Records drawn from a dataset:
-=-=-=-=-
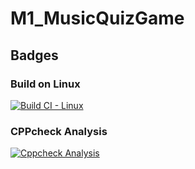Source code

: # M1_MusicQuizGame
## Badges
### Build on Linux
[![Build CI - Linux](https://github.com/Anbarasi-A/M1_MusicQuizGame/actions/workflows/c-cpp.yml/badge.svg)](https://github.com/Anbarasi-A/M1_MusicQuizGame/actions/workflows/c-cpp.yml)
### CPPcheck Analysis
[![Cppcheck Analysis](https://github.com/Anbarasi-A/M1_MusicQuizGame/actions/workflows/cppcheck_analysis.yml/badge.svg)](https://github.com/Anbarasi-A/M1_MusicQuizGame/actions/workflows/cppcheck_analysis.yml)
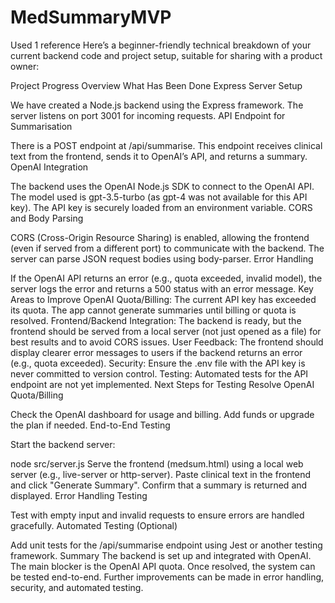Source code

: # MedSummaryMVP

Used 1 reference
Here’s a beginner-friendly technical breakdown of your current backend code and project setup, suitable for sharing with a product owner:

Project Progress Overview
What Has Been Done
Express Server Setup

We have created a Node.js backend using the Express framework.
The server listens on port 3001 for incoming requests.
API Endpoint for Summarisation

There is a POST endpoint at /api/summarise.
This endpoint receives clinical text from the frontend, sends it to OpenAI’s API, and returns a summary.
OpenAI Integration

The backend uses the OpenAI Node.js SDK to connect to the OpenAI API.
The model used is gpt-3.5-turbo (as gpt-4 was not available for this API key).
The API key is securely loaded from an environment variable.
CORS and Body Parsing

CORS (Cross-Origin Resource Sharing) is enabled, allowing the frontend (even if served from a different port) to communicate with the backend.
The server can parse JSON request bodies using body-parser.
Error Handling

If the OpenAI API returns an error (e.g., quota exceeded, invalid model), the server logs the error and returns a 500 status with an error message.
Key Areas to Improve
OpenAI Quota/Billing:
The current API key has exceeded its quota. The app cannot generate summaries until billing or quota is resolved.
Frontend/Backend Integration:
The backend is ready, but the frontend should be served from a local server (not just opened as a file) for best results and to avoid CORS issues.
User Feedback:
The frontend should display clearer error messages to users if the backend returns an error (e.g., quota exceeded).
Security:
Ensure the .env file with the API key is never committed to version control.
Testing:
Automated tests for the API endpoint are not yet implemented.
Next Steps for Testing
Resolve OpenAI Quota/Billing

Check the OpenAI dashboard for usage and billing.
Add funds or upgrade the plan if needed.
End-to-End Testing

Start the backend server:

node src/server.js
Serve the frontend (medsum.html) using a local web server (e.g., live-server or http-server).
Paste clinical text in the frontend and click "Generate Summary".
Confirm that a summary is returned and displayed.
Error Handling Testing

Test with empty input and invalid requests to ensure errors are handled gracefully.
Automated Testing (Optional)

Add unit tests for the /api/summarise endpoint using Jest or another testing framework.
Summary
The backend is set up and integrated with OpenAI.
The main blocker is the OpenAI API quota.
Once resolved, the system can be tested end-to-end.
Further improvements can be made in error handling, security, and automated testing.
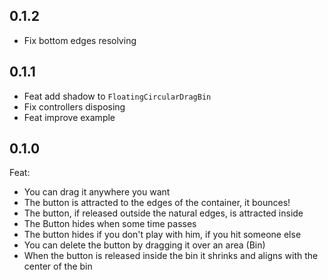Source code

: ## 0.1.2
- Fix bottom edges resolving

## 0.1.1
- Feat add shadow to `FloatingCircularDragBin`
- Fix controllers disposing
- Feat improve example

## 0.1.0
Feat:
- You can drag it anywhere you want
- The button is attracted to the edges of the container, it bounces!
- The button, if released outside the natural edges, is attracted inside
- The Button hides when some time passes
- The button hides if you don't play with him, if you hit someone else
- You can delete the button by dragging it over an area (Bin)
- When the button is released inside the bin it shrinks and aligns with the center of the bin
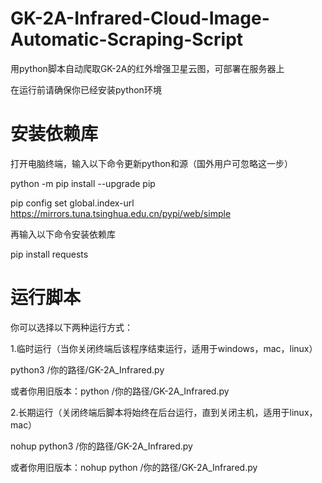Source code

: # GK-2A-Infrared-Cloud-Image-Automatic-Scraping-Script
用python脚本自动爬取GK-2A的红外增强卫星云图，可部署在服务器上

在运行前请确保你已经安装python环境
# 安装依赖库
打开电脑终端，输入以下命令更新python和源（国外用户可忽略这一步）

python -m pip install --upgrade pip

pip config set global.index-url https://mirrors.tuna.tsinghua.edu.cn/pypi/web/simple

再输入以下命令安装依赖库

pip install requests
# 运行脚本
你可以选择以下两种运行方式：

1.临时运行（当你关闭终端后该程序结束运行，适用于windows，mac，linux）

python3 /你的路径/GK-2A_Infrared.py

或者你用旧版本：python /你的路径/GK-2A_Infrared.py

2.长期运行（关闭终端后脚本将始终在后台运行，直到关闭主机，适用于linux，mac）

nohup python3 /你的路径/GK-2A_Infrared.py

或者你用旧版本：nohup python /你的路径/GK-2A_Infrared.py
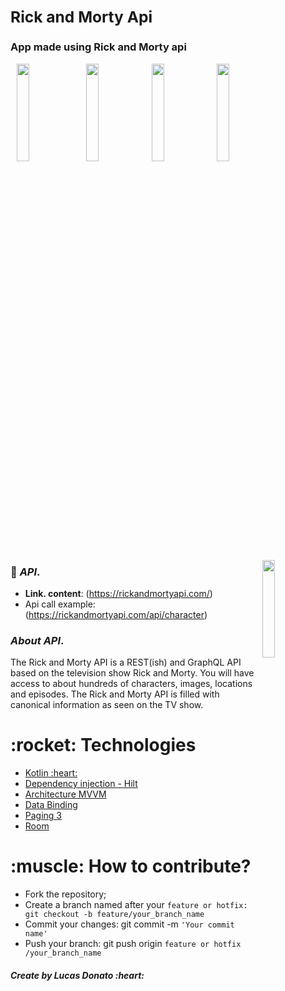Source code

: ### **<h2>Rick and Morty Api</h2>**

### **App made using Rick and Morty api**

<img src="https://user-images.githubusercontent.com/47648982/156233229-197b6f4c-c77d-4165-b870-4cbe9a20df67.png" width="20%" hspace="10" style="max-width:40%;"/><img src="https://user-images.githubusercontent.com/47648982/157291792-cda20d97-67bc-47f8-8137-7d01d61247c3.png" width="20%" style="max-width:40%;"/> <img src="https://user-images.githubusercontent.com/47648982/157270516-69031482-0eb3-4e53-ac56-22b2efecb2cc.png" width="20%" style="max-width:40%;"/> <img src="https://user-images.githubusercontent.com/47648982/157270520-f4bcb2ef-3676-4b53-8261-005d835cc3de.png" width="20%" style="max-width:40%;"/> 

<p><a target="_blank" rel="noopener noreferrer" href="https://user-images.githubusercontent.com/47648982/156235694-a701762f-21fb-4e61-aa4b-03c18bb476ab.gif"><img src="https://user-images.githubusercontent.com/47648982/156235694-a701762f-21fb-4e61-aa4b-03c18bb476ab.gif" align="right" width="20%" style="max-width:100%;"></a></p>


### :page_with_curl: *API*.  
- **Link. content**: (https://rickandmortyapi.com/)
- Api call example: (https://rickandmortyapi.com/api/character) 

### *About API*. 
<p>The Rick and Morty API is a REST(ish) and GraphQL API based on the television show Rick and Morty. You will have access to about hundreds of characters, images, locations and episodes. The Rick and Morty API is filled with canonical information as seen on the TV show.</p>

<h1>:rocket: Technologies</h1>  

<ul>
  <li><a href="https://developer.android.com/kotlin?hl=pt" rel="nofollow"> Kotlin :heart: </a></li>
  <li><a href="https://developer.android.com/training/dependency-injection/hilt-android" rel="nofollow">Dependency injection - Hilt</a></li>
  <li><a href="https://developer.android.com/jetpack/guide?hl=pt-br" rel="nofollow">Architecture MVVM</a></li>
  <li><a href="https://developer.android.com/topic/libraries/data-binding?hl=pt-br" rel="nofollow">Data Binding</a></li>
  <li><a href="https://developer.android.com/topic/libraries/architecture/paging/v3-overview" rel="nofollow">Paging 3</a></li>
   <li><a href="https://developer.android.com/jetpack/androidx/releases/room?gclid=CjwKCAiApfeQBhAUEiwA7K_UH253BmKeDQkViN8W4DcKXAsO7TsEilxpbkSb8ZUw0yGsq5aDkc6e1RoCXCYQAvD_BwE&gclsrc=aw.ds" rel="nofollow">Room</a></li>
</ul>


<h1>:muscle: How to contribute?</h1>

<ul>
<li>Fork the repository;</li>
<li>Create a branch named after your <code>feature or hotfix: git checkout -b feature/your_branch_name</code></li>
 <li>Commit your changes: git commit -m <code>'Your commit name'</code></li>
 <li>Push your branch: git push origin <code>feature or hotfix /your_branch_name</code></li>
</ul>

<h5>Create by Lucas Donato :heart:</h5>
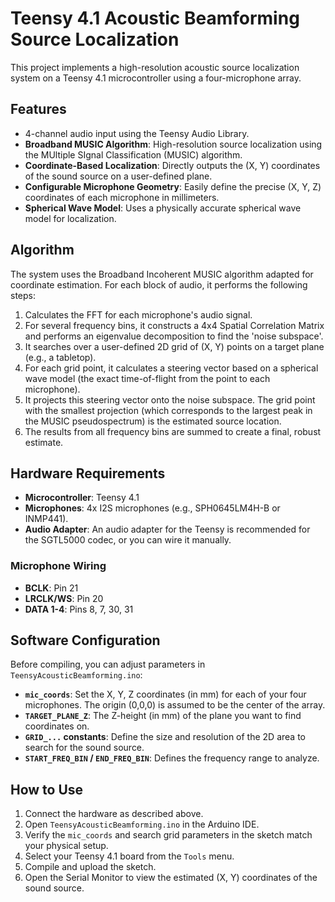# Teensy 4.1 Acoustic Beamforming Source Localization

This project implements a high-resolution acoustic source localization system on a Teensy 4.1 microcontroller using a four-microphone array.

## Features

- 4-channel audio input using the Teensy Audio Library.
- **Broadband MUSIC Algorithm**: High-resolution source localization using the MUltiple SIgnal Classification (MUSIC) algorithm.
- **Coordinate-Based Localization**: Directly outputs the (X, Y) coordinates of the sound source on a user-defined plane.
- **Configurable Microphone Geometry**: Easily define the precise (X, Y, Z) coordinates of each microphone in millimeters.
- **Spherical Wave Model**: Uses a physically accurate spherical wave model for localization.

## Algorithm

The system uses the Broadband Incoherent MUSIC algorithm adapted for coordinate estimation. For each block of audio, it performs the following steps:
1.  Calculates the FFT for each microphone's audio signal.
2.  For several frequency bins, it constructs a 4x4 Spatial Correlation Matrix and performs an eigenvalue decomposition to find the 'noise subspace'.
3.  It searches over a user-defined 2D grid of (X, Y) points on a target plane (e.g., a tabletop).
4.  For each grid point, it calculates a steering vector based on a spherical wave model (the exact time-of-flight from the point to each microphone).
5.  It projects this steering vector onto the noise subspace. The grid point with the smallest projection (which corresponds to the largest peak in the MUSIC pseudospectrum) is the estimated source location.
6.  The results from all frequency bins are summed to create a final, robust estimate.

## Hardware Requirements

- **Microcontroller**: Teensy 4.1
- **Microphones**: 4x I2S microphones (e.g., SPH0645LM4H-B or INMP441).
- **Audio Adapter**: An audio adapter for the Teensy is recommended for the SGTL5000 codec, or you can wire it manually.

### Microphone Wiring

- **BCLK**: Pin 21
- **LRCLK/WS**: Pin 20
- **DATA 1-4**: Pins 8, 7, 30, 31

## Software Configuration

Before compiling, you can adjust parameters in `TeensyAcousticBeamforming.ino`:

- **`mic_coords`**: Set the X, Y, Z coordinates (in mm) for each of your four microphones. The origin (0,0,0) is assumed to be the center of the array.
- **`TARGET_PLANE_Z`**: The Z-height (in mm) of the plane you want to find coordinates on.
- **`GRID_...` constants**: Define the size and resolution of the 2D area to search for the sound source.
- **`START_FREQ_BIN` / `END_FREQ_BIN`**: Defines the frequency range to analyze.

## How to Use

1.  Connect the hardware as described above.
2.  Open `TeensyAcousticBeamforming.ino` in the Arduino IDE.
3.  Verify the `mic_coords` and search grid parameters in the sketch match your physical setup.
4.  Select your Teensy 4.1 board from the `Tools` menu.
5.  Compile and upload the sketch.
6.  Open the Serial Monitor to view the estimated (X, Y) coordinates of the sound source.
-=-=-=-=-
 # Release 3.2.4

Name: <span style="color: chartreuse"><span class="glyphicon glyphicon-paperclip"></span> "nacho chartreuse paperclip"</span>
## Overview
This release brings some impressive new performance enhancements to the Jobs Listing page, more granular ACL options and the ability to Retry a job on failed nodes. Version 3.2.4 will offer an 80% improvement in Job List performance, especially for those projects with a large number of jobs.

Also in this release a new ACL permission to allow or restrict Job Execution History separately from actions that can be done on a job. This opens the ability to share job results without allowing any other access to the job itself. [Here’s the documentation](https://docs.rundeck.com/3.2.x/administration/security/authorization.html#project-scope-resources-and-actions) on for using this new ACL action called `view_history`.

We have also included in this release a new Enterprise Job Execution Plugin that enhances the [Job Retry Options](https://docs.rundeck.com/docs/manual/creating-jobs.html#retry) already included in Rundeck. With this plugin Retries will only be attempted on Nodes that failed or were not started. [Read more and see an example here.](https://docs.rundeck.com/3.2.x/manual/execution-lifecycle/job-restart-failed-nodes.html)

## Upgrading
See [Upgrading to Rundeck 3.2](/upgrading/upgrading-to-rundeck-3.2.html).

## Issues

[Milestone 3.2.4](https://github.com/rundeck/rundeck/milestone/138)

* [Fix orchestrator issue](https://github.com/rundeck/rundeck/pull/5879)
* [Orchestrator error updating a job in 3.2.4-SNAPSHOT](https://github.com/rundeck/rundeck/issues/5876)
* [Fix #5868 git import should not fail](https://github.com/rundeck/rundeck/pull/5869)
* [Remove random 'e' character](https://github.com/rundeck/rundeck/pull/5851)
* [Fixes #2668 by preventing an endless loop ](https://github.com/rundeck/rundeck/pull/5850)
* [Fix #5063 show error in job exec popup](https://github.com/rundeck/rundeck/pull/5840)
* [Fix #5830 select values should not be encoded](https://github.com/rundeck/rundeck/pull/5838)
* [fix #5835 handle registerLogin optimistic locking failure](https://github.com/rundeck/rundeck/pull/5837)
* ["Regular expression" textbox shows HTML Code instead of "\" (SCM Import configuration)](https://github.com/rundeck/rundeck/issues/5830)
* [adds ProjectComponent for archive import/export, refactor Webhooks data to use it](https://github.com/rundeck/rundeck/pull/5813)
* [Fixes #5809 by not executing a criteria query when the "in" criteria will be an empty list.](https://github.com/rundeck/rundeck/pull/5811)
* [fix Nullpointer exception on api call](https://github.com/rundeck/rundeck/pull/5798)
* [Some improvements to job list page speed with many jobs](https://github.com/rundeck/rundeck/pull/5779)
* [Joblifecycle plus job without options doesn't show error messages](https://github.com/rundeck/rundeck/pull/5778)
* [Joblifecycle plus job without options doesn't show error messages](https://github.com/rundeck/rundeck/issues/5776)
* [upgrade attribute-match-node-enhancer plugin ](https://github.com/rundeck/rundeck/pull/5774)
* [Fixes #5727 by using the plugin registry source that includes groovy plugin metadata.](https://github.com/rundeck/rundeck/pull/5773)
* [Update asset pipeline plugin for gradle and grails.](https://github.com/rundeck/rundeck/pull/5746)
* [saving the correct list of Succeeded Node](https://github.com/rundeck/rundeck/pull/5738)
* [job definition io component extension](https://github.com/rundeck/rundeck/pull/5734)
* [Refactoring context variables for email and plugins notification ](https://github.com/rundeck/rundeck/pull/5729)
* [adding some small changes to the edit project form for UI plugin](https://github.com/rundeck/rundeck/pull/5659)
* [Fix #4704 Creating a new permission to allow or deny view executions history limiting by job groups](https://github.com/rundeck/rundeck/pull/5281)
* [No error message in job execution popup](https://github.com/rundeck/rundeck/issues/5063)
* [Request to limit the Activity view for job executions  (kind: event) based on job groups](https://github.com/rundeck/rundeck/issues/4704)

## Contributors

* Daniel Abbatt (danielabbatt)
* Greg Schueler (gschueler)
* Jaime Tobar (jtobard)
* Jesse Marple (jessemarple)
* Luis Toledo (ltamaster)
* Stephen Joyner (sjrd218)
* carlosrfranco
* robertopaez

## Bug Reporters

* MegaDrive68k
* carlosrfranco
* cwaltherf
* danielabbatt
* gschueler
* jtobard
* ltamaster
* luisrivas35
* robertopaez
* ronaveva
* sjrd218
-=-=-=-=-
● **Directions for this task**:
Word for word, restate the lines above from the line containing "- **Microcontroller**: Teensy 4.1" through the line containing "- **LRCLK/WS**: Pin 20", with both included and nothing else.

● **Response**:
- **Microcontroller**: Teensy 4.1
- **Microphones**: 4x I2S microphones (e.g., SPH0645LM4H-B or INMP441).
- **Audio Adapter**: An audio adapter for the Teensy is recommended for the SGTL5000 codec, or you can wire it manually.

### Microphone Wiring

- **BCLK**: Pin 21
- **LRCLK/WS**: Pin 20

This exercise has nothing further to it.